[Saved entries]

------------------------

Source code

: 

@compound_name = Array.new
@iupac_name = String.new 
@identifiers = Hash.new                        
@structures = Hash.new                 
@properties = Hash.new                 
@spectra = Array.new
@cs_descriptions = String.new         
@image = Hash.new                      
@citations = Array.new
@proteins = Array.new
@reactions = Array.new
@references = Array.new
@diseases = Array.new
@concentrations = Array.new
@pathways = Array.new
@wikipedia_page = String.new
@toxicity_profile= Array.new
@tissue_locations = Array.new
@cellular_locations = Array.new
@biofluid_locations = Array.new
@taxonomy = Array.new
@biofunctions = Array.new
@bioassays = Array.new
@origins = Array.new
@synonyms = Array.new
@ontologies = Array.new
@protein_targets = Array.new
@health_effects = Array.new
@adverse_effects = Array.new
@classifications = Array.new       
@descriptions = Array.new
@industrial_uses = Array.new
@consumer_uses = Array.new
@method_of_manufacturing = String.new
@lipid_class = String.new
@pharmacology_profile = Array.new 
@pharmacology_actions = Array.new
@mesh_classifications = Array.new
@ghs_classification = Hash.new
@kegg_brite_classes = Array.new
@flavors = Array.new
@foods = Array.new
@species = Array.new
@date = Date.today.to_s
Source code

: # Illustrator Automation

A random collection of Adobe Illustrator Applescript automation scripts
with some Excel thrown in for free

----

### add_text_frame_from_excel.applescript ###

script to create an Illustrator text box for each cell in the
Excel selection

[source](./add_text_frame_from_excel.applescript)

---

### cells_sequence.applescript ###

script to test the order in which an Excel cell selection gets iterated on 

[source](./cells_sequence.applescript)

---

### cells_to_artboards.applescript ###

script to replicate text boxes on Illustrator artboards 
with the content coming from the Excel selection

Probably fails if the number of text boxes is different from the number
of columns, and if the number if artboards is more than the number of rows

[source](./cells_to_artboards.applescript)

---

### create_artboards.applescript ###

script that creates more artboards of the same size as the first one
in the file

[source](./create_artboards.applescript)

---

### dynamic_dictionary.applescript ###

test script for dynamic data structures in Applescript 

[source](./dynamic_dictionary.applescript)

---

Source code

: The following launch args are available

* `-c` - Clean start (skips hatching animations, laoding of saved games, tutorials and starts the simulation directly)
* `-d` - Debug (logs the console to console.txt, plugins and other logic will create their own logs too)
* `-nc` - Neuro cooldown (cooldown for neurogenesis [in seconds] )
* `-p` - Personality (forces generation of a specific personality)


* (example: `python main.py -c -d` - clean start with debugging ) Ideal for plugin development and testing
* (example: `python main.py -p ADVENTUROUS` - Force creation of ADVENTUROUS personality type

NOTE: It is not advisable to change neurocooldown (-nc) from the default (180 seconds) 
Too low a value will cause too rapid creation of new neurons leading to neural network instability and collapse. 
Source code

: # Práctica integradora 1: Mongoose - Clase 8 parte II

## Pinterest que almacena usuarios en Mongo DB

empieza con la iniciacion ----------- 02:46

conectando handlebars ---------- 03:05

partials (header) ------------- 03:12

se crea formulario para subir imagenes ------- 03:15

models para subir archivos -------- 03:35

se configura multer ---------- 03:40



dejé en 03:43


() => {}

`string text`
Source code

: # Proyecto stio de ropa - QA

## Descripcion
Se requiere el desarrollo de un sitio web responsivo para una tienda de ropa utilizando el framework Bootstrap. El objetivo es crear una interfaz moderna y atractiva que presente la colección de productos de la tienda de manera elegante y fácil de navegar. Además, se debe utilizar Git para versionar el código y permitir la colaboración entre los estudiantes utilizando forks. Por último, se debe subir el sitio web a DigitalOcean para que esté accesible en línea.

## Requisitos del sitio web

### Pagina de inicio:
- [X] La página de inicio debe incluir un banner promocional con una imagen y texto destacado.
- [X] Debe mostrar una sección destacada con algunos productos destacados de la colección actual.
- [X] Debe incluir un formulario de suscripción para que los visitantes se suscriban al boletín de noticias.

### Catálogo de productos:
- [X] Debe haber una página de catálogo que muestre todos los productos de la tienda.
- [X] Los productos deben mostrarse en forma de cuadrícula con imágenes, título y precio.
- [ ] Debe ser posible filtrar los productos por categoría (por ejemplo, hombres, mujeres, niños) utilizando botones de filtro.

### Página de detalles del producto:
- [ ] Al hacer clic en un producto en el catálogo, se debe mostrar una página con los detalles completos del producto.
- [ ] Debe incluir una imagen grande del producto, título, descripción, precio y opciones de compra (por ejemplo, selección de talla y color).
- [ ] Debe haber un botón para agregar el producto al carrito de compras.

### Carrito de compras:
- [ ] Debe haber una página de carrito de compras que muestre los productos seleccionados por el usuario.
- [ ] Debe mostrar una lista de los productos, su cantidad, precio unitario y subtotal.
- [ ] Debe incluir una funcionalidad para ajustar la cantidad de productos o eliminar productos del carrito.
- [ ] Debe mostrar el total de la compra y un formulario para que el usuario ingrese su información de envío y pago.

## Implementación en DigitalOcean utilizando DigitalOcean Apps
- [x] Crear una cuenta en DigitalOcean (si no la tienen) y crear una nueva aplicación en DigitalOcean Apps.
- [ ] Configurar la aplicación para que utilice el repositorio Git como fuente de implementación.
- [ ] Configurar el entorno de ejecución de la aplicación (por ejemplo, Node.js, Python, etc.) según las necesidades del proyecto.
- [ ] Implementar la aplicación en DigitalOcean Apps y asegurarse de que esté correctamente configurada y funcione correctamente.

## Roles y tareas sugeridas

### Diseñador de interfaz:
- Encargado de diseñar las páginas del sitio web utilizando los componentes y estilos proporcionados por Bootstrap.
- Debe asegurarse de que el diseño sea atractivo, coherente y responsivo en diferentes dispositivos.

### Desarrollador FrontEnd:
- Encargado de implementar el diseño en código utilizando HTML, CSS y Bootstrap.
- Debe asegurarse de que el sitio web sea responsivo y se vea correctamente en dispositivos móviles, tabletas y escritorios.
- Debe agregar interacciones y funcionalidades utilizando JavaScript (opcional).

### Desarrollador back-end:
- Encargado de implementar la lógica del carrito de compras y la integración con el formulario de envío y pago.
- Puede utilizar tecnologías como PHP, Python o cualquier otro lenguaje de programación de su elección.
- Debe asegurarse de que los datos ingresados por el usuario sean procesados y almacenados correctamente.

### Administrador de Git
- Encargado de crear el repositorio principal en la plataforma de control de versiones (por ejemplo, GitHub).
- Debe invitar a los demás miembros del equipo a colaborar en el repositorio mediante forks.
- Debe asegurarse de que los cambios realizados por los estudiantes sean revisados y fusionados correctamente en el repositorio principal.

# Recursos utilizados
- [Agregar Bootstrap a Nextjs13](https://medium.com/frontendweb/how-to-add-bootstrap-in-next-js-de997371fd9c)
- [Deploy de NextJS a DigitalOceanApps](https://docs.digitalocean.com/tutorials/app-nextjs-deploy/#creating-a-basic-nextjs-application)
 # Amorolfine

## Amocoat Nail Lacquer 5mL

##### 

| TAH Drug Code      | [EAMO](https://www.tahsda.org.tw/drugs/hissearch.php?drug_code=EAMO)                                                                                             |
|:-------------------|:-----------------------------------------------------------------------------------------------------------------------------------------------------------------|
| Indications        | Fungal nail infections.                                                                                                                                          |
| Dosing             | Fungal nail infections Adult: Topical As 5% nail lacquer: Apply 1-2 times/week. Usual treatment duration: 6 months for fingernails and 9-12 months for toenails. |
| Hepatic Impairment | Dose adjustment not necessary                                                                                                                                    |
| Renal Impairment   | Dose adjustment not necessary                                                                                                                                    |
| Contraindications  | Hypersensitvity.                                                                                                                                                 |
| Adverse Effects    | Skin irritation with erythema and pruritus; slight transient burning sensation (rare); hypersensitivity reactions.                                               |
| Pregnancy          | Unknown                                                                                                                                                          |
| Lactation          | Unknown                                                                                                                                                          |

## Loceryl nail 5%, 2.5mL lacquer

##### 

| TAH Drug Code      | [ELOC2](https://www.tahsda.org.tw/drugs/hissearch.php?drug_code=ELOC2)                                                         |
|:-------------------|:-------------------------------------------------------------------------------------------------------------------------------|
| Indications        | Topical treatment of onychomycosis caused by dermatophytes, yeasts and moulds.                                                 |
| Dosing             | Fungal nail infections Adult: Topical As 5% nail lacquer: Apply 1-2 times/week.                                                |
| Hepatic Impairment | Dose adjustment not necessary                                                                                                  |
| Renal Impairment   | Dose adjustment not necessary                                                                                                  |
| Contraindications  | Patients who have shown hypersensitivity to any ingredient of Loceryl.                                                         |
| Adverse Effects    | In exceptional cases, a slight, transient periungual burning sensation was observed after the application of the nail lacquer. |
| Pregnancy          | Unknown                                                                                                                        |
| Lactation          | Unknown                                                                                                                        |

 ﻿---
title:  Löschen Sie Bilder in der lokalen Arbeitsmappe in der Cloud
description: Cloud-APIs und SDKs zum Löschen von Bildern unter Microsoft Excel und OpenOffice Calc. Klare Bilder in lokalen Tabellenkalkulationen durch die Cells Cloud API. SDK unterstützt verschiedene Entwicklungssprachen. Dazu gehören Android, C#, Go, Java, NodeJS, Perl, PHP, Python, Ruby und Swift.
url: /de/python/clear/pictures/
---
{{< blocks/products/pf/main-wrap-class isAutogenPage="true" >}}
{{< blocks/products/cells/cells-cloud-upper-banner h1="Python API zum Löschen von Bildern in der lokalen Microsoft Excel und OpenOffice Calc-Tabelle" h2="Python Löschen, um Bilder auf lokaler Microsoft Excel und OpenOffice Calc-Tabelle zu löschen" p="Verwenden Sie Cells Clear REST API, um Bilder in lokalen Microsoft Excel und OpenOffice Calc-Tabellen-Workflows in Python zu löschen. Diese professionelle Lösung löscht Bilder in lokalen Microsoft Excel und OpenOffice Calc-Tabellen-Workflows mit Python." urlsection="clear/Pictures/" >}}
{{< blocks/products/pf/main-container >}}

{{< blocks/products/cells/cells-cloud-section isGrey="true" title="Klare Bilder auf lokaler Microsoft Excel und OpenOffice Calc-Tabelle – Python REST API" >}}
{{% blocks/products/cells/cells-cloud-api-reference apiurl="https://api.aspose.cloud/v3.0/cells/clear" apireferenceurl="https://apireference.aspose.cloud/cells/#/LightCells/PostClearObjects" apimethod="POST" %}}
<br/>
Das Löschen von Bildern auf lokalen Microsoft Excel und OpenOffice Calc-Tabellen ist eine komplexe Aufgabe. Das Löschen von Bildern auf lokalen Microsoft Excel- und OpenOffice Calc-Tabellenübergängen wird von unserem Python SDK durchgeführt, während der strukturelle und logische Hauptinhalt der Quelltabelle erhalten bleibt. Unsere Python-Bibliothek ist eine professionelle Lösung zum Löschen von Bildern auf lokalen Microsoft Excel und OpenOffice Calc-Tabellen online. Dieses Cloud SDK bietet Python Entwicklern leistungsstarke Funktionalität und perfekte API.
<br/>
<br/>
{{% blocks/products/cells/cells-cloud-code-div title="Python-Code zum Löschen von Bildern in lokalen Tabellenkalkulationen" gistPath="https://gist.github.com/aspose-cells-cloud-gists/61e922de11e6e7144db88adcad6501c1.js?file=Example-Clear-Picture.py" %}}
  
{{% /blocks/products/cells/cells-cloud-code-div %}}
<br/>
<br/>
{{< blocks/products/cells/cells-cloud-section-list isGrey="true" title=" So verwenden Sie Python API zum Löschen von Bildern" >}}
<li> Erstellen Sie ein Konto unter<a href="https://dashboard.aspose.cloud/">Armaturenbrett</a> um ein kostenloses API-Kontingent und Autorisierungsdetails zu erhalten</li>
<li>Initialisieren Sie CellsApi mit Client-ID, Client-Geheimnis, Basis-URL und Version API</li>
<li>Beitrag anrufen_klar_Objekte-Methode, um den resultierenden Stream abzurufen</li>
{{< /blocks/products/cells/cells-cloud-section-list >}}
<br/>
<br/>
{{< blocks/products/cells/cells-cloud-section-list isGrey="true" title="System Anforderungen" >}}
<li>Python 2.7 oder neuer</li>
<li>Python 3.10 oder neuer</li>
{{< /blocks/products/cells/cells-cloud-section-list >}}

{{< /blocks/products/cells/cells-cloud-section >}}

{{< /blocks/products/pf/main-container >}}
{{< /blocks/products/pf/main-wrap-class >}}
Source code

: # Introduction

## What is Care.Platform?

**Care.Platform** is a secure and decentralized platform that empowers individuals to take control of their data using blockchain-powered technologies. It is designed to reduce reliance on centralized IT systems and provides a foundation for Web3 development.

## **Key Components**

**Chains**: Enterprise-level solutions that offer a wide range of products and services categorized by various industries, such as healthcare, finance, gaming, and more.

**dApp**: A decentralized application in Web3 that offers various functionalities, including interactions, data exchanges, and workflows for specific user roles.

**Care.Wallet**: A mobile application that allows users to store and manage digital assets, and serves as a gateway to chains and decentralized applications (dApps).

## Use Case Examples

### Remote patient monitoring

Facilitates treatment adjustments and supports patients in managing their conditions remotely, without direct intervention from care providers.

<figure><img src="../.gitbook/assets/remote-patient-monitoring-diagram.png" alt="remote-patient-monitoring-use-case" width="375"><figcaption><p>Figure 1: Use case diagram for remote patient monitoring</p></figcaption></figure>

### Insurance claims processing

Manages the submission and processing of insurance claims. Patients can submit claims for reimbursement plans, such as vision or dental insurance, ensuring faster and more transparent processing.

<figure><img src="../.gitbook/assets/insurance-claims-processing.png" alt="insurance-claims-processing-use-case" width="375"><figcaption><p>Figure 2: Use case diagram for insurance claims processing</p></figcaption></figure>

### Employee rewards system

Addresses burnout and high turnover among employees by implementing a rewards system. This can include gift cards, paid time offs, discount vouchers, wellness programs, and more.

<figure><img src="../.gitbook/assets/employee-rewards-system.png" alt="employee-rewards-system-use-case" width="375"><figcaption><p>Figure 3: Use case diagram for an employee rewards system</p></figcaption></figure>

------------------------

- _WHAT YOU SHOULD DO_: The entries above hold the needed span. Transcribe exactly the lines from the one with "### Pagina de" to the one with "- Encargado de diseñar", both included.

- _WRITTEN RESPONSE_:
### Pagina de inicio:
- [X] La página de inicio debe incluir un banner promocional con una imagen y texto destacado.
- [X] Debe mostrar una sección destacada con algunos productos destacados de la colección actual.
- [X] Debe incluir un formulario de suscripción para que los visitantes se suscriban al boletín de noticias.

### Catálogo de productos:
- [X] Debe haber una página de catálogo que muestre todos los productos de la tienda.
- [X] Los productos deben mostrarse en forma de cuadrícula con imágenes, título y precio.
- [ ] Debe ser posible filtrar los productos por categoría (por ejemplo, hombres, mujeres, niños) utilizando botones de filtro.

### Página de detalles del producto:
- [ ] Al hacer clic en un producto en el catálogo, se debe mostrar una página con los detalles completos del producto.
- [ ] Debe incluir una imagen grande del producto, título, descripción, precio y opciones de compra (por ejemplo, selección de talla y color).
- [ ] Debe haber un botón para agregar el producto al carrito de compras.

### Carrito de compras:
- [ ] Debe haber una página de carrito de compras que muestre los productos seleccionados por el usuario.
- [ ] Debe mostrar una lista de los productos, su cantidad, precio unitario y subtotal.
- [ ] Debe incluir una funcionalidad para ajustar la cantidad de productos o eliminar productos del carrito.
- [ ] Debe mostrar el total de la compra y un formulario para que el usuario ingrese su información de envío y pago.

## Implementación en DigitalOcean utilizando DigitalOcean Apps
- [x] Crear una cuenta en DigitalOcean (si no la tienen) y crear una nueva aplicación en DigitalOcean Apps.
- [ ] Configurar la aplicación para que utilice el repositorio Git como fuente de implementación.
- [ ] Configurar el entorno de ejecución de la aplicación (por ejemplo, Node.js, Python, etc.) según las necesidades del proyecto.
- [ ] Implementar la aplicación en DigitalOcean Apps y asegurarse de que esté correctamente configurada y funcione correctamente.

## Roles y tareas sugeridas

### Diseñador de interfaz:
- Encargado de diseñar las páginas del sitio web utilizando los componentes y estilos proporcionados por Bootstrap.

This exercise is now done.